_PROBLEM TO WORK ON_
The result should be all the records, exact and complete, without a single picture.

_DATA SUPPLIED_
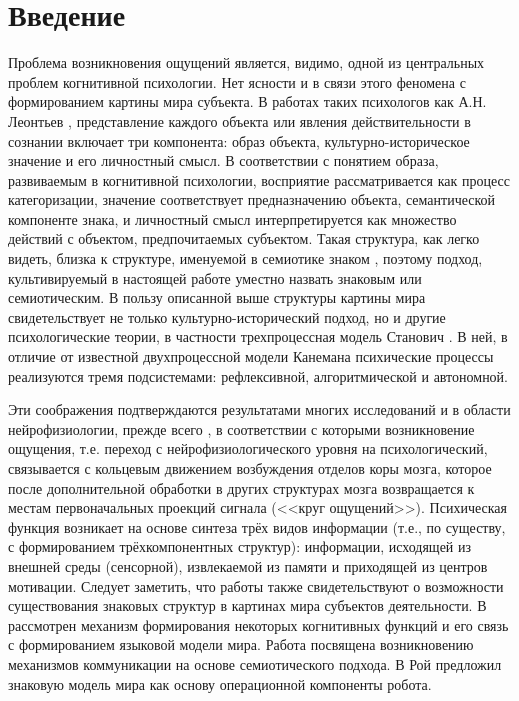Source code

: \documentclass[12pt]{scrartcl}
\begin{document}
	\section*{Введение}
	Проблема возникновения ощущений является, видимо, одной из центральных проблем когнитивной психологии. Нет ясности и в связи этого феномена с формированием картины мира субъекта. В работах таких психологов как А.Н. Леонтьев \cite{Leontiev1977}, представление каждого объекта или явления действительности в сознании включает три компонента: образ объекта, культурно-историческое значение и его личностный смысл. В соответствии с понятием образа, развиваемым в когнитивной психологии, восприятие рассматривается как процесс категоризации, значение соответствует предназначению объекта, семантической компоненте знака, и личностный смысл интерпретируется как множество действий с объектом, предпочитаемых субъектом. Такая структура, как легко видеть, близка к структуре, именуемой в семиотике знаком \cite{Pierce2000b,Frege2000}, поэтому подход, культивируемый в настоящей работе уместно назвать знаковым или семиотическим. В пользу описанной выше структуры картины мира свидетельствует не только культурно-исторический подход, но и другие психологические теории, в частности трехпроцессная модель Станович \cite{Stanovich2009}. В ней, в отличие от известной двухпроцессной модели Канемана \cite{Kahneman2011} психические процессы реализуются тремя подсистемами: рефлексивной, алгоритмической и автономной.
	
	Эти соображения подтверждаются результатами многих исследований и в области нейрофизиологии, прежде всего \cite{Ivanitsky1996}, в соответствии с которыми возникновение ощущения, т.е. переход с нейрофизиологического уровня на психологический, связывается с кольцевым движением возбуждения отделов коры мозга, которое после дополнительной обработки в других структурах мозга возвращается к местам первоначальных проекций сигнала (<<круг ощущений>>). Психическая функция \cite{Ivanitsky2010} возникает на основе синтеза трёх видов информации (т.е., по существу, с формированием трёхкомпонентных структур): информации, исходящей из внешней среды (сенсорной), извлекаемой из памяти и приходящей из центров мотивации. Следует заметить, что работы \cite{Edelmen1981,Edelman1987} также свидетельствуют о возможности существования знаковых структур в картинах мира субъектов деятельности. В \cite{Friederici2015} рассмотрен механизм формирования некоторых когнитивных функций и его связь с формированием языковой модели мира. Работа \cite{Loula2012} посвящена возникновению механизмов коммуникации на основе семиотического подхода. В \cite{Roy2005} Рой предложил знаковую модель мира как основу операционной компоненты робота. 
	
\end{document}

_SOLUTION TO THIS TASK_
Source code

: \documentclass[12pt]{scrartcl}
\begin{document}
	\section*{Введение}
	Проблема возникновения ощущений является, видимо, одной из центральных проблем когнитивной психологии. Нет ясности и в связи этого феномена с формированием картины мира субъекта. В работах таких психологов как А.Н. Леонтьев \cite{Leontiev1977}, представление каждого объекта или явления действительности в сознании включает три компонента: образ объекта, культурно-историческое значение и его личностный смысл. В соответствии с понятием образа, развиваемым в когнитивной психологии, восприятие рассматривается как процесс категоризации, значение соответствует предназначению объекта, семантической компоненте знака, и личностный смысл интерпретируется как множество действий с объектом, предпочитаемых субъектом. Такая структура, как легко видеть, близка к структуре, именуемой в семиотике знаком \cite{Pierce2000b,Frege2000}, поэтому подход, культивируемый в настоящей работе уместно назвать знаковым или семиотическим. В пользу описанной выше структуры картины мира свидетельствует не только культурно-исторический подход, но и другие психологические теории, в частности трехпроцессная модель Станович \cite{Stanovich2009}. В ней, в отличие от известной двухпроцессной модели Канемана \cite{Kahneman2011} психические процессы реализуются тремя подсистемами: рефлексивной, алгоритмической и автономной.
	
	Эти соображения подтверждаются результатами многих исследований и в области нейрофизиологии, прежде всего \cite{Ivanitsky1996}, в соответствии с которыми возникновение ощущения, т.е. переход с нейрофизиологического уровня на психологический, связывается с кольцевым движением возбуждения отделов коры мозга, которое после дополнительной обработки в других структурах мозга возвращается к местам первоначальных проекций сигнала (<<круг ощущений>>). Психическая функция \cite{Ivanitsky2010} возникает на основе синтеза трёх видов информации (т.е., по существу, с формированием трёхкомпонентных структур): информации, исходящей из внешней среды (сенсорной), извлекаемой из памяти и приходящей из центров мотивации. Следует заметить, что работы \cite{Edelmen1981,Edelman1987} также свидетельствуют о возможности существования знаковых структур в картинах мира субъектов деятельности. В \cite{Friederici2015} рассмотрен механизм формирования некоторых когнитивных функций и его связь с формированием языковой модели мира. Работа \cite{Loula2012} посвящена возникновению механизмов коммуникации на основе семиотического подхода. В \cite{Roy2005} Рой предложил знаковую модель мира как основу операционной компоненты робота. 
	
\end{document}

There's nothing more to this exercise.